* _TASK OBJECTIVE_
Copy each line below holding "BACK".

(Records from a dataset)
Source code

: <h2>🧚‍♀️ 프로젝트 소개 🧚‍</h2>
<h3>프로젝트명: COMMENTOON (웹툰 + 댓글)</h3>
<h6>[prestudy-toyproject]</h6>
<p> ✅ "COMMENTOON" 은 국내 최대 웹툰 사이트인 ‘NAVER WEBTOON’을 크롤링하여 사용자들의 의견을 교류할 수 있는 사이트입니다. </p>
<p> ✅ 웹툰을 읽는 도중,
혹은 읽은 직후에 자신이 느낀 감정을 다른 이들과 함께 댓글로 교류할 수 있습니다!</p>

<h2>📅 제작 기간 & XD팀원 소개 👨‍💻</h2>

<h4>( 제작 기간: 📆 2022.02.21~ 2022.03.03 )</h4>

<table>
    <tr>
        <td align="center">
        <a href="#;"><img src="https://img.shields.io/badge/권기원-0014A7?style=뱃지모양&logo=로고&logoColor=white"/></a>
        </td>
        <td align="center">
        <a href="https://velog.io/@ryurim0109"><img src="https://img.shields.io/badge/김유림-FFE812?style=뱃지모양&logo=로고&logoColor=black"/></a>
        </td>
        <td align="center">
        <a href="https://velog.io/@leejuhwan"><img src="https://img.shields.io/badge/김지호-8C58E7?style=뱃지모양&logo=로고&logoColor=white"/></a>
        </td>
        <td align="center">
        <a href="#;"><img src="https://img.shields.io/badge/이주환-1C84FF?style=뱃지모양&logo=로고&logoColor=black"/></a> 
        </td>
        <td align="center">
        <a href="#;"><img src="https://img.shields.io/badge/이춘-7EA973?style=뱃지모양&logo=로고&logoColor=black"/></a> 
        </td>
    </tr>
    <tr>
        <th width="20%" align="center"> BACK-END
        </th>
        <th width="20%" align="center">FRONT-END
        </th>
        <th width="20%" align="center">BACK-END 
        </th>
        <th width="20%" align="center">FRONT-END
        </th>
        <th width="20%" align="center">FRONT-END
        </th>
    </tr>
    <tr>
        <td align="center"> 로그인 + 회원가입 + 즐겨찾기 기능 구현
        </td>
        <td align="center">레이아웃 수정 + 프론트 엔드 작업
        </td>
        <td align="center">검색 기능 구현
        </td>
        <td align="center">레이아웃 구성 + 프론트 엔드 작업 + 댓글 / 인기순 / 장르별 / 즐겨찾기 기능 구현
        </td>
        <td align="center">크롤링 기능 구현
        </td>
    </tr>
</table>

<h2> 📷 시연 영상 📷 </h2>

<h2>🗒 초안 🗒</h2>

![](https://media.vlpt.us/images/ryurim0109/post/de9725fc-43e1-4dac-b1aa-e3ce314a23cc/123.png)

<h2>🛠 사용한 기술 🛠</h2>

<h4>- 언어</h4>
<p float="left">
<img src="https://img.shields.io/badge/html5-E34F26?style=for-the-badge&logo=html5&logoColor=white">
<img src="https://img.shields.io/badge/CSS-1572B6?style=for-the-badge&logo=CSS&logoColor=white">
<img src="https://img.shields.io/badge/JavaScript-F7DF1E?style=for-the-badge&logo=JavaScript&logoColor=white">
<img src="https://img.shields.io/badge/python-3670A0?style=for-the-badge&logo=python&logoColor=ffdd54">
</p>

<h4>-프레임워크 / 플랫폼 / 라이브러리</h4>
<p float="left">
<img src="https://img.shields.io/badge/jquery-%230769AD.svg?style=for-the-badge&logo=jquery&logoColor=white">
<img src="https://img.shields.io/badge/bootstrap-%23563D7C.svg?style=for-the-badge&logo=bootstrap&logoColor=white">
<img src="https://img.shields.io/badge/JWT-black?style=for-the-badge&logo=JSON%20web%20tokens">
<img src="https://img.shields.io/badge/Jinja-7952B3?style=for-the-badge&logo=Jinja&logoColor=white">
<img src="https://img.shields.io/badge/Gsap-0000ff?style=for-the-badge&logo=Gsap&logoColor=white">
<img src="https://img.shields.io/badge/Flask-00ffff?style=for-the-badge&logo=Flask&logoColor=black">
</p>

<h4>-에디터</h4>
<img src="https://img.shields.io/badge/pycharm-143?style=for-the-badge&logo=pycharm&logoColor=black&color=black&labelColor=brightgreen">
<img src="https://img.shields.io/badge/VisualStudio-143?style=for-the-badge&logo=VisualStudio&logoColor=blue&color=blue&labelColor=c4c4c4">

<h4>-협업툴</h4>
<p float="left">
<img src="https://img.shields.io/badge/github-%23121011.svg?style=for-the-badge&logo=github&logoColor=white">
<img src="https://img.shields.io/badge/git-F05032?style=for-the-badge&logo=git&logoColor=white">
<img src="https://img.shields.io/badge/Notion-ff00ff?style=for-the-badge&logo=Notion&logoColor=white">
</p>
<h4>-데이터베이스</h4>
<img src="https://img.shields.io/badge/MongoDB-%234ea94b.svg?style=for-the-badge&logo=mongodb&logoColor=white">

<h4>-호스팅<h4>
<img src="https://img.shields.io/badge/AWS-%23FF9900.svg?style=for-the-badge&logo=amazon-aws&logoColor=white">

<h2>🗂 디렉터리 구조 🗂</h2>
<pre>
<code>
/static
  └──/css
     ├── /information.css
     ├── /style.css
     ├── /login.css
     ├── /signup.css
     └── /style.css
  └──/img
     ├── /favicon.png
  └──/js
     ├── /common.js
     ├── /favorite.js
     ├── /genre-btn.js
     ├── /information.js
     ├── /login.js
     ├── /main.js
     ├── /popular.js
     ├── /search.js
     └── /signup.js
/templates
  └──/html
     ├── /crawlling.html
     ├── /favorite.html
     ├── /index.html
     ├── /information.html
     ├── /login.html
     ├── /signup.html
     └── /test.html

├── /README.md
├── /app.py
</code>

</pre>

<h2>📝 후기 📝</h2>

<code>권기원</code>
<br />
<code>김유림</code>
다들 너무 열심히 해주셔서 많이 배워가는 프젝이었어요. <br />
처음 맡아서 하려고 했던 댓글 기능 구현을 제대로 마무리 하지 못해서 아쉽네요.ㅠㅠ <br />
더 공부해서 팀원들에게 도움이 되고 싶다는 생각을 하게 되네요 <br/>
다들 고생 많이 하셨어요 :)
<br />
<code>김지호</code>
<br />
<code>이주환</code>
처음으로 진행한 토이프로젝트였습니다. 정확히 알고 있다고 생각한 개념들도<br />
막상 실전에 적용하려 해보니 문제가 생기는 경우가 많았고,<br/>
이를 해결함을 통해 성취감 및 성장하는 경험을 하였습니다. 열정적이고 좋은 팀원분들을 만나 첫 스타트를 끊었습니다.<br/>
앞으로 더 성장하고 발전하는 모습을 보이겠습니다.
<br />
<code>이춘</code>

* _ANSWER BOX_
        <th width="20%" align="center"> BACK-END
        <th width="20%" align="center">BACK-END 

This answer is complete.